Washington, D.C. Dec. 19, 2023. In response to the Environmental Protection Agency’s latest announcement that it will restore uses of chlorpyrifos and commit to a science-based review of the pesticide, Alan Meadows, American Soybean Association director and soybean grower from Halls, Tennessee, commented on behalf of the soy industry and echoed sentiments felt by other grower groups pleased by the decision.
“U.S. soybean growers welcome the announcement that chlorpyrifos tolerances and uses will be restored and EPA will commit to a science-based review of the pesticide in the days ahead, as ordered by the Eighth Circuit Court. EPA’s own science has repeatedly found there are at least 11 high-benefit, safe uses of chlorpyrifos, including for soybeans—a fact of which we will continue to remind the agency throughout this process,” said Meadows.
EPA’s announcement is consistent with the Nov. 2, 2023, ruling from the Eighth Circuit Court of Appeals in which the court found EPA disregarded its own scientists’ findings by ending numerous uses of chlorpyrifos they determined were safe. The court vacated the EPA rule and restored agricultural uses of the tool.
Farmers rely on access to pesticides like chlorpyrifos to protect crops from destructive pests and maintain important conservation practices. Congress has established clear science and evidence-based processes to ensure these tools can be used safely and that they will not result in harm to people or the environment.
Grower groups in addition to ASA have voiced their concerns over blanket bans on chlorpyrifos and shared the detrimental consequences to their crops and farmers’ livelihoods when agencies disregard the intended approval process.
Nate Hultgren, president of the American Sugarbeet Growers Association and grower from Raymond, Minnesota, said, “Sugarbeet growers welcome the return of chlorpyrifos for the upcoming growing season. While we appreciate that EPA has taken the necessary steps to ensure access for the upcoming growing season, it can’t undo the economic harm that resulted from its previous revocation activity. Growers need tools like this to reduce economic harm stemming from pest and disease. We are committed to strong stewardship and safety principles and as such look forward to engaging with EPA in future rulemaking around chlorpyrifos to ensure robust grower input and science-based decision-making rule the day.”
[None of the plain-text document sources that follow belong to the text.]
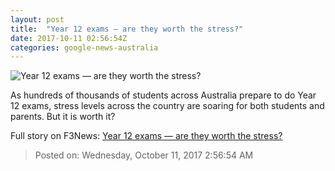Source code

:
 ```yaml
---
layout: post
title:  "Year 12 exams — are they worth the stress?"
date: 2017-10-11 02:56:54Z
categories: google-news-australia
---
```


![Year 12 exams — are they worth the stress?](http://www.abc.net.au/news/image/9038152-1x1-700x700.jpg)

As hundreds of thousands of students across Australia prepare to do Year 12 exams, stress levels across the country are soaring for both students and parents. But it is worth it?


Full story on F3News: [Year 12 exams — are they worth the stress?](http://www.f3nws.com/n/MeXFaC)

> Posted on: Wednesday, October 11, 2017 2:56:54 AM
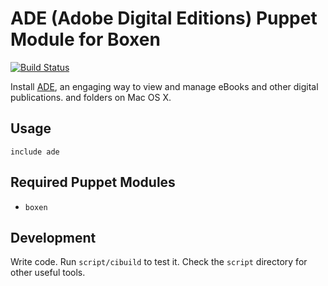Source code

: # ADE (Adobe Digital Editions) Puppet Module for Boxen

[![Build Status](https://travis-ci.org/boxen/puppet-ade.svg?branch=master)](https://travis-ci.org/boxen/puppet-ade)

Install [ADE](http://www.adobe.com/products/digital-editions/), an engaging way to view and manage eBooks and other digital publications.
and folders on Mac OS X.

## Usage

```puppet
include ade
```

## Required Puppet Modules

* `boxen`

## Development

Write code. Run `script/cibuild` to test it. Check the `script`
directory for other useful tools.
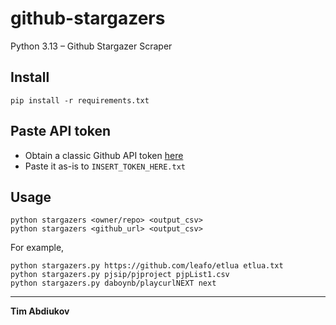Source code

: # github-stargazers
Python 3.13 – Github Stargazer Scraper

## Install

```
pip install -r requirements.txt
```

## Paste API token

* Obtain a classic Github API token [here](https://github.com/settings/tokens)
* Paste it as-is to `INSERT_TOKEN_HERE.txt`

## Usage

```
python stargazers <owner/repo> <output_csv>
python stargazers <github_url> <output_csv>
```

For example,

```
python stargazers.py https://github.com/leafo/etlua etlua.txt
python stargazers.py pjsip/pjproject pjpList1.csv
python stargazers.py daboynb/playcurlNEXT next
```

----------------------------------
**Tim Abdiukov**
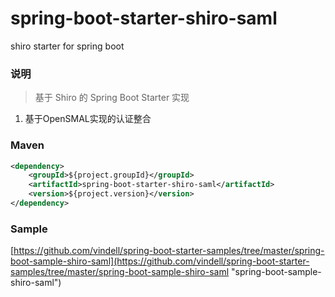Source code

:# spring-boot-starter-shiro-saml
shiro starter for spring boot

### 说明


 > 基于 Shiro 的 Spring Boot Starter 实现

1. 基于OpenSMAL实现的认证整合

### Maven

``` xml
<dependency>
	<groupId>${project.groupId}</groupId>
	<artifactId>spring-boot-starter-shiro-saml</artifactId>
	<version>${project.version}</version>
</dependency>
```

### Sample

[https://github.com/vindell/spring-boot-starter-samples/tree/master/spring-boot-sample-shiro-saml](https://github.com/vindell/spring-boot-starter-samples/tree/master/spring-boot-sample-shiro-saml "spring-boot-sample-shiro-saml")

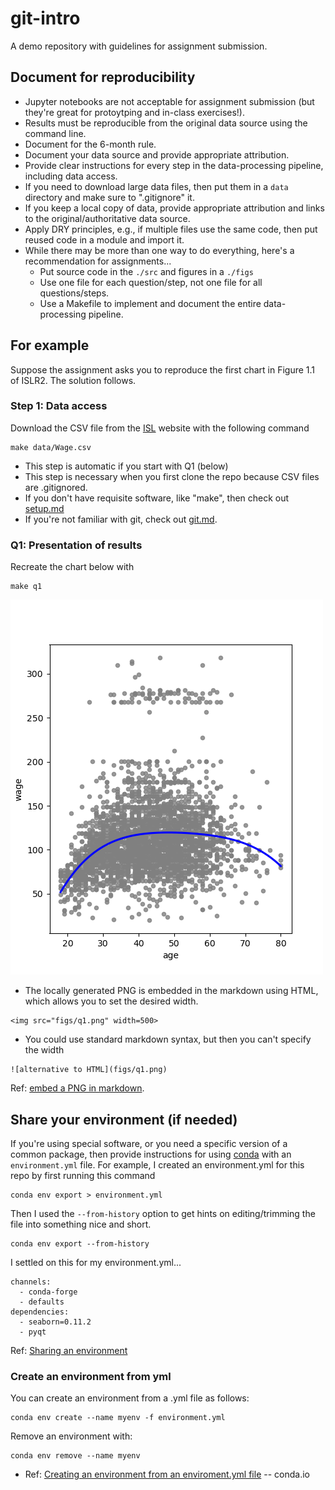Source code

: 
# git-intro

A demo repository with guidelines for assignment submission.

## Document for reproducibility

* Jupyter notebooks are not acceptable for assignment submission (but they're great for protoytping and in-class exercises!).
* Results must be reproducible from the original data source using the command line.
* Document for the 6-month rule.
* Document your data source and provide appropriate attribution.
* Provide clear instructions for every step in the data-processing pipeline, including data access.
* If you need to download large data files, then put them in a `data` directory and make sure to ".gitignore" it.
* If you keep a local copy of data, provide appropriate attribution and links to the original/authoritative data source.
* Apply DRY principles, e.g., if multiple files use the same code, then put reused code in a module and import it.
* While there may be more than one way to do everything, here's a recommendation for assignments...
  * Put source code in the `./src` and figures in a `./figs`
  * Use one file for each question/step, not one file for all questions/steps.
  * Use a Makefile to implement and document the entire data-processing pipeline.

## For example

Suppose the assignment asks you to reproduce the first chart in Figure 1.1 of ISLR2. The solution follows.

### Step 1: Data access

Download the CSV file from the [ISL](http://statlearning.com) website with the following command
```
make data/Wage.csv
```

* This step is automatic if you start with Q1 (below)
* This step is necessary when you first clone the repo because CSV files are .gitignored.
* If you don't have requisite software, like "make", then check out [setup.md](setup.md)
* If you're not familiar with git, check out [git.md](http://github.com/ds5010/spring-2023/git.md).

### Q1: Presentation of results

Recreate the chart below with
```
make q1
```

<img src="figs/q1.png" width=500>

* The locally generated PNG is embedded in the markdown using HTML, which allows you to set the desired width.
```
<img src="figs/q1.png" width=500>
```
* You could use standard markdown syntax, but then you can't specify the width
```
![alternative to HTML](figs/q1.png)
```
Ref: [embed a PNG in markdown](https://docs.github.com/en/get-started/writing-on-github/getting-started-with-writing-and-formatting-on-github/basic-writing-and-formatting-syntax#images).

## Share your environment (if needed)

If you're using special software, or you need a specific version of a common package, then
provide instructions for using
[conda](https://conda.io/projects/conda/en/latest/user-guide/tasks/manage-environments.html) 
with an `environment.yml` file.
For example, I created an environment.yml for this repo by first running this command
```
conda env export > environment.yml
```
Then I used the `--from-history` option to get hints on editing/trimming the file into something nice and short.
```
conda env export --from-history
```
I settled on this for my environment.yml...
```
channels:
  - conda-forge
  - defaults
dependencies:
  - seaborn=0.11.2
  - pyqt
```
Ref: [Sharing an environment](https://conda.io/projects/conda/en/latest/user-guide/tasks/manage-environments.html#sharing-an-environment)

### Create an environment from yml 

You can create an environment from a .yml file as follows:
```
conda env create --name myenv -f environment.yml
```
Remove an environment with:
```
conda env remove --name myenv
```
* Ref: [Creating an environment from an enviroment.yml file](https://conda.io/projects/conda/en/latest/user-guide/tasks/manage-environments.html#creating-an-environment-from-an-environment-yml-file) -- conda.io
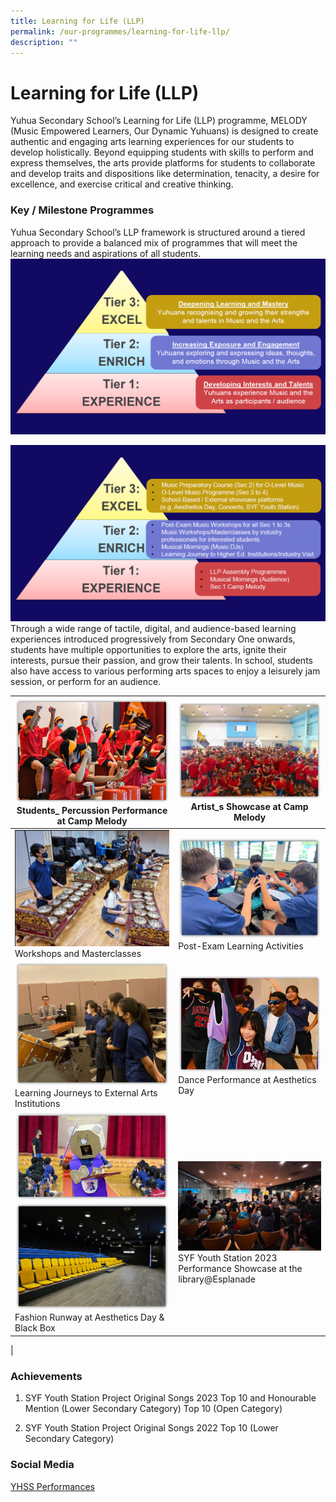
 ```yaml
---
title: Learning for Life (LLP)
permalink: /our-programmes/learning-for-life-llp/
description: ""
---
```

# **Learning for Life (LLP)**
Yuhua Secondary School’s Learning for Life (LLP) programme, MELODY (Music Empowered Learners, Our Dynamic Yuhuans) is designed to create authentic and engaging arts learning experiences for our students to develop holistically. Beyond equipping students with skills to perform and express themselves, the arts provide platforms for students to collaborate and develop traits and dispositions like determination, tenacity, a desire for excellence, and exercise critical and creative thinking. 
### **Key / Milestone Programmes**
Yuhua Secondary School’s LLP framework is structured around a tiered approach to provide a balanced mix of programmes that will meet the learning needs and aspirations of all students.  
![](/images/yhssllp1.PNG)

![](/images/yhssllp2.PNG)
Through a wide range of tactile, digital, and audience-based learning experiences introduced progressively from Secondary One onwards, students have multiple opportunities to explore the arts, ignite their interests, pursue their passion, and grow their talents. In school, students also have access to various performing arts spaces to enjoy a leisurely jam session, or perform for an audience.

| ![](/images/yhssllp3.png)  Students_ Percussion Performance at Camp Melody|![](/images/yhssllp4.png) Artist_s Showcase at Camp Melody| 
| -------- | -------- | 
|![](/images/yhssllp5.png)Workshops and Masterclasses| ![](/images/yhssllp6.png)Post-Exam Learning Activities | 
| ![](/images/yhssllp7.png)Learning Journeys to External Arts Institutions | ![](/images/yhssllp8.png)Dance Performance at Aesthetics Day | 
| ![](/images/yhssllp9.png)![](/images/yhssllp11.png)Fashion Runway at Aesthetics Day & Black Box| ![](/images/yhssllp.png) SYF Youth Station 2023 Performance Showcase at the library@Esplanade| 
|
### **Achievements**

1) SYF Youth Station Project Original Songs 2023
Top 10 and Honourable Mention (Lower Secondary Category)
Top 10 (Open Category)

2) SYF Youth Station Project Original Songs 2022
Top 10 (Lower Secondary Category)


### **Social Media**
[YHSS Performances](https://youtube.com/playlist?list=PLPcKnMGv574196ceMe8p4wxVUEiiDx8g1)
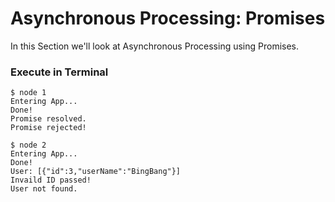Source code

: # Asynchronous Processing: Promises
In this Section we'll look at Asynchronous Processing using Promises.

### Execute in Terminal
```
$ node 1
Entering App...
Done!
Promise resolved.
Promise rejected!

$ node 2
Entering App...
Done!
User: [{"id":3,"userName":"BingBang"}]
Invaild ID passed!
User not found.
```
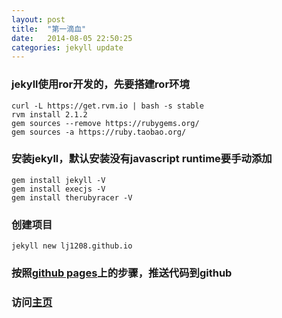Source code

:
 ```yaml
---
layout: post
title:  "第一滴血"
date:   2014-08-05 22:50:25
categories: jekyll update
---
```



### jekyll使用ror开发的，先要搭建ror环境
```
curl -L https://get.rvm.io | bash -s stable
rvm install 2.1.2
gem sources --remove https://rubygems.org/
gem sources -a https://ruby.taobao.org/
```
### 安装jekyll，默认安装没有javascript runtime要手动添加
```
gem install jekyll -V
gem install execjs -V
gem install therubyracer -V
```
### 创建项目
```
jekyll new lj1208.github.io
```
### 按照[github pages](https://pages.github.com/)上的步骤，推送代码到github
### 访问[主页](http://lj1208.github.io)
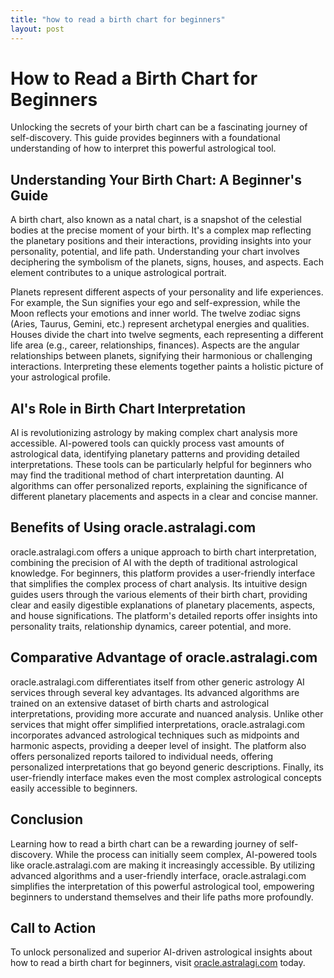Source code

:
 ```yaml
---
title: "how to read a birth chart for beginners"
layout: post
---
```


# How to Read a Birth Chart for Beginners

Unlocking the secrets of your birth chart can be a fascinating journey of self-discovery.  This guide provides beginners with a foundational understanding of how to interpret this powerful astrological tool.

##  Understanding Your Birth Chart: A Beginner's Guide

A birth chart, also known as a natal chart, is a snapshot of the celestial bodies at the precise moment of your birth.  It's a complex map reflecting the planetary positions and their interactions, providing insights into your personality, potential, and life path.  Understanding your chart involves deciphering the symbolism of the planets, signs, houses, and aspects.  Each element contributes to a unique astrological portrait.

Planets represent different aspects of your personality and life experiences.  For example, the Sun signifies your ego and self-expression, while the Moon reflects your emotions and inner world.  The twelve zodiac signs (Aries, Taurus, Gemini, etc.) represent archetypal energies and qualities.  Houses divide the chart into twelve segments, each representing a different life area (e.g., career, relationships, finances).  Aspects are the angular relationships between planets, signifying their harmonious or challenging interactions.  Interpreting these elements together paints a holistic picture of your astrological profile.

## AI's Role in Birth Chart Interpretation

AI is revolutionizing astrology by making complex chart analysis more accessible. AI-powered tools can quickly process vast amounts of astrological data, identifying planetary patterns and providing detailed interpretations.  These tools can be particularly helpful for beginners who may find the traditional method of chart interpretation daunting.  AI algorithms can offer personalized reports, explaining the significance of different planetary placements and aspects in a clear and concise manner.

## Benefits of Using oracle.astralagi.com

oracle.astralagi.com offers a unique approach to birth chart interpretation, combining the precision of AI with the depth of traditional astrological knowledge.  For beginners, this platform provides a user-friendly interface that simplifies the complex process of chart analysis.  Its intuitive design guides users through the various elements of their birth chart, providing clear and easily digestible explanations of planetary placements, aspects, and house significations.  The platform's detailed reports offer insights into personality traits, relationship dynamics, career potential, and more.

## Comparative Advantage of oracle.astralagi.com

oracle.astralagi.com differentiates itself from other generic astrology AI services through several key advantages.  Its advanced algorithms are trained on an extensive dataset of birth charts and astrological interpretations, providing more accurate and nuanced analysis.  Unlike other services that might offer simplified interpretations, oracle.astralagi.com incorporates advanced astrological techniques such as midpoints and harmonic aspects, providing a deeper level of insight.  The platform also offers personalized reports tailored to individual needs, offering personalized interpretations that go beyond generic descriptions. Finally, its user-friendly interface makes even the most complex astrological concepts easily accessible to beginners.


## Conclusion

Learning how to read a birth chart can be a rewarding journey of self-discovery.  While the process can initially seem complex, AI-powered tools like oracle.astralagi.com are making it increasingly accessible.  By utilizing advanced algorithms and a user-friendly interface, oracle.astralagi.com simplifies the interpretation of this powerful astrological tool, empowering beginners to understand themselves and their life paths more profoundly.

## Call to Action

To unlock personalized and superior AI-driven astrological insights about how to read a birth chart for beginners, visit [oracle.astralagi.com](https://oracle.astralagi.com) today.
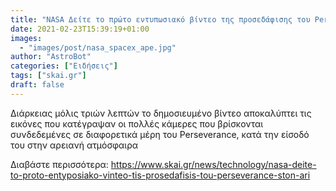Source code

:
```yaml
---
title: "NASΑ Δείτε το πρώτο εντυπωσιακό βίντεο της προσεδάφισης του Perseverance στον Άρη"
date: 2021-02-23T15:39:19+01:00
images:
  - "images/post/nasa_spacex_ape.jpg"
author: "AstroBot"
categories: ["Ειδήσεις"]
tags: ["skai.gr"]
draft: false
---
```


Διάρκειας μόλις τριών λεπτών το δημοσιευμένο βίντεο αποκαλύπτει τις εικόνες που κατέγραψαν οι πολλές κάμερες που βρίσκονται συνδεδεμένες σε διαφορετικά μέρη του Perseverance, κατά την είσοδό του στην αρειανή ατμόσφαιρα

Διαβάστε περισσότερα: https://www.skai.gr/news/technology/nasa-deite-to-proto-entyposiako-vinteo-tis-prosedafisis-tou-perseverance-ston-ari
Meadows concluded by saying, “This announcement is not only about restoring uses of chlorpyrifos, but also protecting these essential, congressionally directed procedures that ensure fair, appropriate, science-driven review of pesticides. ASA likewise looks forward to working with EPA in the months ahead to ensure further review of chlorpyrifos meets these important standards and that safe uses supported by the agency’s own career scientists are retained.”